The second concern is that China may use DNA to track and attack American individuals. As the USCC report states: “China could target vulnerabilities in specific individuals brought to light by genomic data or health records. Individuals targeted in such attacks would likely be strategically identified persons, such as diplomats, politicians, high-ranking federal officials or military leadership.”

The third concern is that China may devise bioweapons to target non-Asians. Steven Mosher, president of the Population Research Institute, discussed it in his article “What Will China Do With Your DNA?” published by The Epoch Times in March 2019.
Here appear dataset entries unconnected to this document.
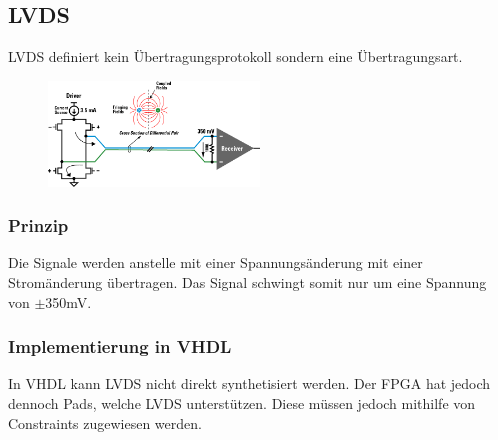 \subsection{LVDS}
LVDS definiert kein Übertragungsprotokoll sondern eine Übertragungsart.
\begin{multicols}{2}
     \begin{figure}[H]
        \includegraphics[width=0.5\textwidth]{images/lvds.png}
    \end{figure}
    
    \subsubsection{Prinzip}
    Die Signale werden anstelle mit einer Spannungsänderung mit einer Stromänderung übertragen. Das Signal schwingt somit nur um eine Spannung von $\pm$350mV.   
    
    \subsubsection{Implementierung in VHDL}
    In VHDL kann LVDS nicht direkt synthetisiert werden. Der FPGA hat jedoch dennoch Pads, welche LVDS unterstützen. Diese müssen jedoch mithilfe von Constraints zugewiesen werden.
    
\end{multicols}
He wrote: “We know that the Asian genome is genetically distinct from the Caucasian and African in many ways. … Would it be possible to bioengineer a very virulent version of, say, smallpox, that was easily transmitted, fatal to other races, but to which the Chinese enjoyed a natural immunity? … Given our present ability to manipulate genomes, if such a bio-weapon can be imagined, it can probably – given enough time and resources – be realized.”

An article from Technocracy said: “China’s aggressive collection of American DNA should be doubly alarming because it can only spell one ultimate outcome: biowarfare. That is, genetically engineering viruses or other diseases that will be selectively harmful to U.S. populations.”